# Clustering Project

A tech company has been hacked. Fortunatley, the forensic engineers were able to pull some meta data from the attack such as: session time,locations, wpm typing speed, etc. The tech company also has 3 suspects for the attack, and are certain that at least two were involved. The company needs help determining if there was a third hacker involved.
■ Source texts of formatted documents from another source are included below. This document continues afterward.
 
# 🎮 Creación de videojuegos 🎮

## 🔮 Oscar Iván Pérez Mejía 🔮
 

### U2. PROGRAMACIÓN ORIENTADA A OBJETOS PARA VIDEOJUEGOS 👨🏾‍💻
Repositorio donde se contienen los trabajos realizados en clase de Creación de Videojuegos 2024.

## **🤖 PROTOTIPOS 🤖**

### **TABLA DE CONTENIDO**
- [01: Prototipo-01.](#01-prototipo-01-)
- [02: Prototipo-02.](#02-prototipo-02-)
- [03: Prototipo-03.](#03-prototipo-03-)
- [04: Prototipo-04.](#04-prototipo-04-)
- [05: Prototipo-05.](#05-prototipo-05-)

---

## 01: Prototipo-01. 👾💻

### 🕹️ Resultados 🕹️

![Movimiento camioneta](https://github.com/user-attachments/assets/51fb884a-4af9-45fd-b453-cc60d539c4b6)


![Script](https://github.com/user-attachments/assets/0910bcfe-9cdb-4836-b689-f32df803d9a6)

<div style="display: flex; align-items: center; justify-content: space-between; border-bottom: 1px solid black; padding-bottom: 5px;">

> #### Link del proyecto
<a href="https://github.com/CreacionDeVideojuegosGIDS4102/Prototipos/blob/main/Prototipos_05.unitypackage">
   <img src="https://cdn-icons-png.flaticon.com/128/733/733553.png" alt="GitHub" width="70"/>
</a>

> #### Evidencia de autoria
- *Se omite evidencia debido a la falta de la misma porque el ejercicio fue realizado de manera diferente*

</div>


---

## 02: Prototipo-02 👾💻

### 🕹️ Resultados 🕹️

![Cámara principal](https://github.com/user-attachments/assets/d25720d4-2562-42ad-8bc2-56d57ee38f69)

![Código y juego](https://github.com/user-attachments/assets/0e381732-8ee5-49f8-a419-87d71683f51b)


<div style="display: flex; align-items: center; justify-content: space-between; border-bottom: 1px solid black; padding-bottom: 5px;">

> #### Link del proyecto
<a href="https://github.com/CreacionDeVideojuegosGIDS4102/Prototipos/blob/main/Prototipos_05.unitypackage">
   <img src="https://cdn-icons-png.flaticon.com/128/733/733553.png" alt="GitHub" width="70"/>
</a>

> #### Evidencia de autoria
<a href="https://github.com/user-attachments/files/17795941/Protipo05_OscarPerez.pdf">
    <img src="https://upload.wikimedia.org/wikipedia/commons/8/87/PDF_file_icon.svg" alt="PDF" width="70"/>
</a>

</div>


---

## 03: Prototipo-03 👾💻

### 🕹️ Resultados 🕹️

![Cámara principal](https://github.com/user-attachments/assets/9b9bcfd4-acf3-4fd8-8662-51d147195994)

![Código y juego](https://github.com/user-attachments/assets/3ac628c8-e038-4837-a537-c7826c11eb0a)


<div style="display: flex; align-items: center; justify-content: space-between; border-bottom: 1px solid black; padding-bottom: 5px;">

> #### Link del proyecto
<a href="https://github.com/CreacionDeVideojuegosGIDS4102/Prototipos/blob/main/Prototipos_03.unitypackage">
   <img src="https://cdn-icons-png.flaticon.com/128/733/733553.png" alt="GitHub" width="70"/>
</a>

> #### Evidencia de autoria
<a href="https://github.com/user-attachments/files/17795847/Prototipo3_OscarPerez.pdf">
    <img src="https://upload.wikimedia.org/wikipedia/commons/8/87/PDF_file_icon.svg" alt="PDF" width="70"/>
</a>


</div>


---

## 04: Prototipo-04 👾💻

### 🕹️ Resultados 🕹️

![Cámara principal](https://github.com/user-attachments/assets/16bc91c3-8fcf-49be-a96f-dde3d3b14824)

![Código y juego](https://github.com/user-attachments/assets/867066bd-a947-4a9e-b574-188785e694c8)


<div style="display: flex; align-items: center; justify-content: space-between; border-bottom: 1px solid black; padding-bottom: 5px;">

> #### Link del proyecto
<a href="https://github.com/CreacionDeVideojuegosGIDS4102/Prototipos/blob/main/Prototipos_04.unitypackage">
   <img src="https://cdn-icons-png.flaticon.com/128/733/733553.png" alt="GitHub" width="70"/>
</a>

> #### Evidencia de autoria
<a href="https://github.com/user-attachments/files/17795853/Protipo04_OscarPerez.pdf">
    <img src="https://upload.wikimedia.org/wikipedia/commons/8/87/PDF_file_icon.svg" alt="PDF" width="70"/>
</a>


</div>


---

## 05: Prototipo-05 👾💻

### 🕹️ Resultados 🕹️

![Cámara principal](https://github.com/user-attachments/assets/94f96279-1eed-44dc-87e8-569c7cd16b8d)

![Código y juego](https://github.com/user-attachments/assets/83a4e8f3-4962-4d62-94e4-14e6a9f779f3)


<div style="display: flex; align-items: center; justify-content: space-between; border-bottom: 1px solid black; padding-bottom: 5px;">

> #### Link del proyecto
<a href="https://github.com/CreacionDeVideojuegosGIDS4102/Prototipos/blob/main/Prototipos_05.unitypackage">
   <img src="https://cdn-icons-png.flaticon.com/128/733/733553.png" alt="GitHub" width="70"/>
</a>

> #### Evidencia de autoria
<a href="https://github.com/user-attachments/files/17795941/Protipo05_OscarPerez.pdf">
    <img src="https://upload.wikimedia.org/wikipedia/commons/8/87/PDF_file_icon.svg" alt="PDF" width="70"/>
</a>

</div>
The forensic engineer mentions that in their recent hacks, the hackers roughly do the same amount of attacks, so if there was 1000 attacks from 2 hackers, the hackers would have performed around 500 attacks each.

### The data

**For each attack we have the following data:**

* 'Session_Connection_Time': How long the session lasted in minutes
* 'Bytes Transferred': Number of MB transferred during session
* 'Kali_Trace_Used': Indicates if the hacker was using Kali Linux
* 'Servers_Corrupted': Number of server corrupted during the attack
* 'Pages_Corrupted': Number of pages illegally accessed
* 'Location': Location attack came from (Probably useless because the hackers used VPNs)
* 'WPM_Typing_Speed': Their estimated typing speed based on session logs.

In [3]:
from pyspark.sql import SparkSession
from pyspark.ml.clustering import KMeans
from pyspark.ml.linalg import Vectors
from pyspark.ml.feature import VectorAssembler
from pyspark.ml.feature import StandardScaler
import matplotlib.pyplot as plt

In [4]:

spark = SparkSession.builder.appName('hack_find').getOrCreate()

In [5]:
df = spark.read.csv("/FileStore/tables/hack_data.csv",inferSchema=True,header=True)

In [6]:
df.head()

In [7]:
df.describe().show()

In [8]:
df.columns

In [9]:
feat_cols = ['Session_Connection_Time', 'Bytes Transferred', 'Kali_Trace_Used',
             'Servers_Corrupted', 'Pages_Corrupted','WPM_Typing_Speed']

In [10]:
vec_assembler = VectorAssembler(inputCols = feat_cols, outputCol='features')

In [11]:
final_df = vec_assembler.transform(df)

In [12]:
scaler = StandardScaler(inputCol="features", outputCol="scaledFeatures", withStd=True, withMean=False)

In [13]:
scalerModel = scaler.fit(final_df)
cluster_final_data = scalerModel.transform(final_df)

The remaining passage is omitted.